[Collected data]
-.-.-

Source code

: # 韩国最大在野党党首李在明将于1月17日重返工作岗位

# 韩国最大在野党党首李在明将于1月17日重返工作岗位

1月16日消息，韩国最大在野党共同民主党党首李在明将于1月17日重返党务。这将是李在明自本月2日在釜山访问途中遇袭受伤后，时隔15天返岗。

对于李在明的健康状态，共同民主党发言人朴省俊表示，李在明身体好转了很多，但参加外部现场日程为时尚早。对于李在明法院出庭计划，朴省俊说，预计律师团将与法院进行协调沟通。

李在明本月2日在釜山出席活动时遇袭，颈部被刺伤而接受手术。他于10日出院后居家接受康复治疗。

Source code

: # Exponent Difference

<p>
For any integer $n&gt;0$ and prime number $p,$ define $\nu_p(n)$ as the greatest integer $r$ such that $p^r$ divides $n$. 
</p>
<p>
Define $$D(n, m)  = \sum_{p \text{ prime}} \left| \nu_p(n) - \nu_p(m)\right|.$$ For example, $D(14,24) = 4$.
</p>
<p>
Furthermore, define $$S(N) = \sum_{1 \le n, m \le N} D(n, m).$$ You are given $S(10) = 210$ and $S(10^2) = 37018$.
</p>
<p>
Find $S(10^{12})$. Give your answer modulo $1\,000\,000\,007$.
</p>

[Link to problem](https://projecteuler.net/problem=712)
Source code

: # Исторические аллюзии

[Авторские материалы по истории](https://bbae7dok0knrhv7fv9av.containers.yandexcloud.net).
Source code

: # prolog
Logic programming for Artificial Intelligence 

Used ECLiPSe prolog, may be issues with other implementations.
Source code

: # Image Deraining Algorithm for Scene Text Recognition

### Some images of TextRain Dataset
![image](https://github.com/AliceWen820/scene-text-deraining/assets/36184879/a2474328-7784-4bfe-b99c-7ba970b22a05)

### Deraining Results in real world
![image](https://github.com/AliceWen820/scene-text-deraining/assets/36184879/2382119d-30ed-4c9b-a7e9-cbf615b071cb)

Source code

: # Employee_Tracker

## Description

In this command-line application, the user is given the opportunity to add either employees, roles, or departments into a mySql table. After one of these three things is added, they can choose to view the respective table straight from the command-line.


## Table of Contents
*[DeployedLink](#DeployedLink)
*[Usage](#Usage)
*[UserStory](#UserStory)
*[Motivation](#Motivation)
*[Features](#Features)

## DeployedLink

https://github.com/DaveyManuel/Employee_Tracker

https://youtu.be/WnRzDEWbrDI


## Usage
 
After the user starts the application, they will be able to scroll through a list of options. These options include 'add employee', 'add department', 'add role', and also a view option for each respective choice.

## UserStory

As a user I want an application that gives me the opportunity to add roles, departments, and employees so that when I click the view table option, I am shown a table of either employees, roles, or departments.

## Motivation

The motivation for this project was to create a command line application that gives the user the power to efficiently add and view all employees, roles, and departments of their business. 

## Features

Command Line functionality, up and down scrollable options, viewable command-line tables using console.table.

-.-.-

Problem to work on: Retype all the data verbatim.

Response:
Source code

: # 韩国最大在野党党首李在明将于1月17日重返工作岗位

# 韩国最大在野党党首李在明将于1月17日重返工作岗位

1月16日消息，韩国最大在野党共同民主党党首李在明将于1月17日重返党务。这将是李在明自本月2日在釜山访问途中遇袭受伤后，时隔15天返岗。

对于李在明的健康状态，共同民主党发言人朴省俊表示，李在明身体好转了很多，但参加外部现场日程为时尚早。对于李在明法院出庭计划，朴省俊说，预计律师团将与法院进行协调沟通。

李在明本月2日在釜山出席活动时遇袭，颈部被刺伤而接受手术。他于10日出院后居家接受康复治疗。

Source code

: # Exponent Difference

<p>
For any integer $n&gt;0$ and prime number $p,$ define $\nu_p(n)$ as the greatest integer $r$ such that $p^r$ divides $n$. 
</p>
<p>
Define $$D(n, m)  = \sum_{p \text{ prime}} \left| \nu_p(n) - \nu_p(m)\right|.$$ For example, $D(14,24) = 4$.
</p>
<p>
Furthermore, define $$S(N) = \sum_{1 \le n, m \le N} D(n, m).$$ You are given $S(10) = 210$ and $S(10^2) = 37018$.
</p>
<p>
Find $S(10^{12})$. Give your answer modulo $1\,000\,000\,007$.
</p>

[Link to problem](https://projecteuler.net/problem=712)
Source code

: # Исторические аллюзии

[Авторские материалы по истории](https://bbae7dok0knrhv7fv9av.containers.yandexcloud.net).
Source code

: # prolog
Logic programming for Artificial Intelligence 

Used ECLiPSe prolog, may be issues with other implementations.
Source code

: # Image Deraining Algorithm for Scene Text Recognition

### Some images of TextRain Dataset
![image](https://github.com/AliceWen820/scene-text-deraining/assets/36184879/a2474328-7784-4bfe-b99c-7ba970b22a05)

### Deraining Results in real world
![image](https://github.com/AliceWen820/scene-text-deraining/assets/36184879/2382119d-30ed-4c9b-a7e9-cbf615b071cb)

Source code

: # Employee_Tracker

## Description

In this command-line application, the user is given the opportunity to add either employees, roles, or departments into a mySql table. After one of these three things is added, they can choose to view the respective table straight from the command-line.


## Table of Contents
*[DeployedLink](#DeployedLink)
*[Usage](#Usage)
*[UserStory](#UserStory)
*[Motivation](#Motivation)
*[Features](#Features)

## DeployedLink

https://github.com/DaveyManuel/Employee_Tracker

https://youtu.be/WnRzDEWbrDI


## Usage
 
After the user starts the application, they will be able to scroll through a list of options. These options include 'add employee', 'add department', 'add role', and also a view option for each respective choice.

## UserStory

As a user I want an application that gives me the opportunity to add roles, departments, and employees so that when I click the view table option, I am shown a table of either employees, roles, or departments.

## Motivation

The motivation for this project was to create a command line application that gives the user the power to efficiently add and view all employees, roles, and departments of their business. 

## Features

Command Line functionality, up and down scrollable options, viewable command-line tables using console.table.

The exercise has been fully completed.